Task statement: Below are the records. Transcribe them exactly.

........

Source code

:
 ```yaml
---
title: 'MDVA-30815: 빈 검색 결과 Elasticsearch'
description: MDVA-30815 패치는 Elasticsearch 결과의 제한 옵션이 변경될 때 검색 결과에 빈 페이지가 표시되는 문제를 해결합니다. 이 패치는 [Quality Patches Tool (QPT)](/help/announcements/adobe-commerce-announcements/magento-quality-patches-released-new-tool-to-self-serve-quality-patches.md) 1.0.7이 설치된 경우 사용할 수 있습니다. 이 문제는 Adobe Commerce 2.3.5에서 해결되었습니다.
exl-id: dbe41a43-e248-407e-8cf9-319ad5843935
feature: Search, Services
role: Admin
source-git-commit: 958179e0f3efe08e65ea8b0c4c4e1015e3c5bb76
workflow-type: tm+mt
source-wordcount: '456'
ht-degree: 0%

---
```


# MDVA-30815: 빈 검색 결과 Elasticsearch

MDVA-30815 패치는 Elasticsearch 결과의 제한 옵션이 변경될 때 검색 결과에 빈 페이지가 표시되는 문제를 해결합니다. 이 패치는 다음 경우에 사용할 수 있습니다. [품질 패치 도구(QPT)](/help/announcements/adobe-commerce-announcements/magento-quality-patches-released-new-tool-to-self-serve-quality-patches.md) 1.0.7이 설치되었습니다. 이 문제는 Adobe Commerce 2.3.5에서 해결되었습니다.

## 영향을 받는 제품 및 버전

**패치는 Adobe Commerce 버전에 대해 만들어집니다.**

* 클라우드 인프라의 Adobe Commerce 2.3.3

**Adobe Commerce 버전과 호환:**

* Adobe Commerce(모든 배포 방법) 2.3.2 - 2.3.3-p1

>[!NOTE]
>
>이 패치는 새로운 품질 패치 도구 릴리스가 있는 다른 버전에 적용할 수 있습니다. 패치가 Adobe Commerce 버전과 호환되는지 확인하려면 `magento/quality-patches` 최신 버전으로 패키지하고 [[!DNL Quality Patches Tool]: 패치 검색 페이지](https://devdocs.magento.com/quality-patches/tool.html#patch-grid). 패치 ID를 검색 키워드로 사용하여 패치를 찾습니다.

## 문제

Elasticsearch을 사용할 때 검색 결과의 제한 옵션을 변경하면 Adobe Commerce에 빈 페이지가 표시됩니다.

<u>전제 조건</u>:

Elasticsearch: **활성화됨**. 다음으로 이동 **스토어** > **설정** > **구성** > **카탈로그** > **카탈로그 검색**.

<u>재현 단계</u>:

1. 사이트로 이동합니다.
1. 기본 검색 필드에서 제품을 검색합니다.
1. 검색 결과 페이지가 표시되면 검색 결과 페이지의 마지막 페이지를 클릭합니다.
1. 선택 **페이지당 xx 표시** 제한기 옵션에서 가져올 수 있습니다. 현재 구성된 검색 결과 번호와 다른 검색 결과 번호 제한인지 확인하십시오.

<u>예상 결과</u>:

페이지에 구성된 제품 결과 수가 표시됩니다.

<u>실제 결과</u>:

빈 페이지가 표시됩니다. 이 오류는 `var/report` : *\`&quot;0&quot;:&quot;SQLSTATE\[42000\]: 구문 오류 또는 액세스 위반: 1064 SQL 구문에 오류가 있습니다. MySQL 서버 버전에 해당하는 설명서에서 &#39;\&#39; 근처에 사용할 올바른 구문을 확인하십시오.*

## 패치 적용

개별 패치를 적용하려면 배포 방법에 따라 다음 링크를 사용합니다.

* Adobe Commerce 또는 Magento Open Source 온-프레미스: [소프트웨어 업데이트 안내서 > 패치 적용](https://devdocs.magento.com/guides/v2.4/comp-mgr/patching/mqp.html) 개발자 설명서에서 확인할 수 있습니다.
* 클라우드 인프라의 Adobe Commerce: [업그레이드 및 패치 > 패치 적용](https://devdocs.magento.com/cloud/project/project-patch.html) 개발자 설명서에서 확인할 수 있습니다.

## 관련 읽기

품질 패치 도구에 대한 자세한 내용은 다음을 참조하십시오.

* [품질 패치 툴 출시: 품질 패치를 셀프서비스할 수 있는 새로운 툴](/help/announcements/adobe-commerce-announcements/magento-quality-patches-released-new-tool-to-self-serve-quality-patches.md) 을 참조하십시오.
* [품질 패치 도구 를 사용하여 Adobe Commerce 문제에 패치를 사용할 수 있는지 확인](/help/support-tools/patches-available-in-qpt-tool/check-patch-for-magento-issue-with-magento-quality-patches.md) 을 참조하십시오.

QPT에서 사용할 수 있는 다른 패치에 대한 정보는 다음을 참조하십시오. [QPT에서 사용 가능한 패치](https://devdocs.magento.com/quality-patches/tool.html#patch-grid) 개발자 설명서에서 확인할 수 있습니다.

........

Solution for this exercise:
Source code

:
 ```yaml
---
title: 'MDVA-30815: 빈 검색 결과 Elasticsearch'
description: MDVA-30815 패치는 Elasticsearch 결과의 제한 옵션이 변경될 때 검색 결과에 빈 페이지가 표시되는 문제를 해결합니다. 이 패치는 [Quality Patches Tool (QPT)](/help/announcements/adobe-commerce-announcements/magento-quality-patches-released-new-tool-to-self-serve-quality-patches.md) 1.0.7이 설치된 경우 사용할 수 있습니다. 이 문제는 Adobe Commerce 2.3.5에서 해결되었습니다.
exl-id: dbe41a43-e248-407e-8cf9-319ad5843935
feature: Search, Services
role: Admin
source-git-commit: 958179e0f3efe08e65ea8b0c4c4e1015e3c5bb76
workflow-type: tm+mt
source-wordcount: '456'
ht-degree: 0%

---
```


# MDVA-30815: 빈 검색 결과 Elasticsearch

MDVA-30815 패치는 Elasticsearch 결과의 제한 옵션이 변경될 때 검색 결과에 빈 페이지가 표시되는 문제를 해결합니다. 이 패치는 다음 경우에 사용할 수 있습니다. [품질 패치 도구(QPT)](/help/announcements/adobe-commerce-announcements/magento-quality-patches-released-new-tool-to-self-serve-quality-patches.md) 1.0.7이 설치되었습니다. 이 문제는 Adobe Commerce 2.3.5에서 해결되었습니다.

## 영향을 받는 제품 및 버전

**패치는 Adobe Commerce 버전에 대해 만들어집니다.**

* 클라우드 인프라의 Adobe Commerce 2.3.3

**Adobe Commerce 버전과 호환:**

* Adobe Commerce(모든 배포 방법) 2.3.2 - 2.3.3-p1

>[!NOTE]
>
>이 패치는 새로운 품질 패치 도구 릴리스가 있는 다른 버전에 적용할 수 있습니다. 패치가 Adobe Commerce 버전과 호환되는지 확인하려면 `magento/quality-patches` 최신 버전으로 패키지하고 [[!DNL Quality Patches Tool]: 패치 검색 페이지](https://devdocs.magento.com/quality-patches/tool.html#patch-grid). 패치 ID를 검색 키워드로 사용하여 패치를 찾습니다.

## 문제

Elasticsearch을 사용할 때 검색 결과의 제한 옵션을 변경하면 Adobe Commerce에 빈 페이지가 표시됩니다.

<u>전제 조건</u>:

Elasticsearch: **활성화됨**. 다음으로 이동 **스토어** > **설정** > **구성** > **카탈로그** > **카탈로그 검색**.

<u>재현 단계</u>:

1. 사이트로 이동합니다.
1. 기본 검색 필드에서 제품을 검색합니다.
1. 검색 결과 페이지가 표시되면 검색 결과 페이지의 마지막 페이지를 클릭합니다.
1. 선택 **페이지당 xx 표시** 제한기 옵션에서 가져올 수 있습니다. 현재 구성된 검색 결과 번호와 다른 검색 결과 번호 제한인지 확인하십시오.

<u>예상 결과</u>:

페이지에 구성된 제품 결과 수가 표시됩니다.

<u>실제 결과</u>:

빈 페이지가 표시됩니다. 이 오류는 `var/report` : *\`&quot;0&quot;:&quot;SQLSTATE\[42000\]: 구문 오류 또는 액세스 위반: 1064 SQL 구문에 오류가 있습니다. MySQL 서버 버전에 해당하는 설명서에서 &#39;\&#39; 근처에 사용할 올바른 구문을 확인하십시오.*

## 패치 적용

개별 패치를 적용하려면 배포 방법에 따라 다음 링크를 사용합니다.

* Adobe Commerce 또는 Magento Open Source 온-프레미스: [소프트웨어 업데이트 안내서 > 패치 적용](https://devdocs.magento.com/guides/v2.4/comp-mgr/patching/mqp.html) 개발자 설명서에서 확인할 수 있습니다.
* 클라우드 인프라의 Adobe Commerce: [업그레이드 및 패치 > 패치 적용](https://devdocs.magento.com/cloud/project/project-patch.html) 개발자 설명서에서 확인할 수 있습니다.

## 관련 읽기

품질 패치 도구에 대한 자세한 내용은 다음을 참조하십시오.

* [품질 패치 툴 출시: 품질 패치를 셀프서비스할 수 있는 새로운 툴](/help/announcements/adobe-commerce-announcements/magento-quality-patches-released-new-tool-to-self-serve-quality-patches.md) 을 참조하십시오.
* [품질 패치 도구 를 사용하여 Adobe Commerce 문제에 패치를 사용할 수 있는지 확인](/help/support-tools/patches-available-in-qpt-tool/check-patch-for-magento-issue-with-magento-quality-patches.md) 을 참조하십시오.

QPT에서 사용할 수 있는 다른 패치에 대한 정보는 다음을 참조하십시오. [QPT에서 사용 가능한 패치](https://devdocs.magento.com/quality-patches/tool.html#patch-grid) 개발자 설명서에서 확인할 수 있습니다.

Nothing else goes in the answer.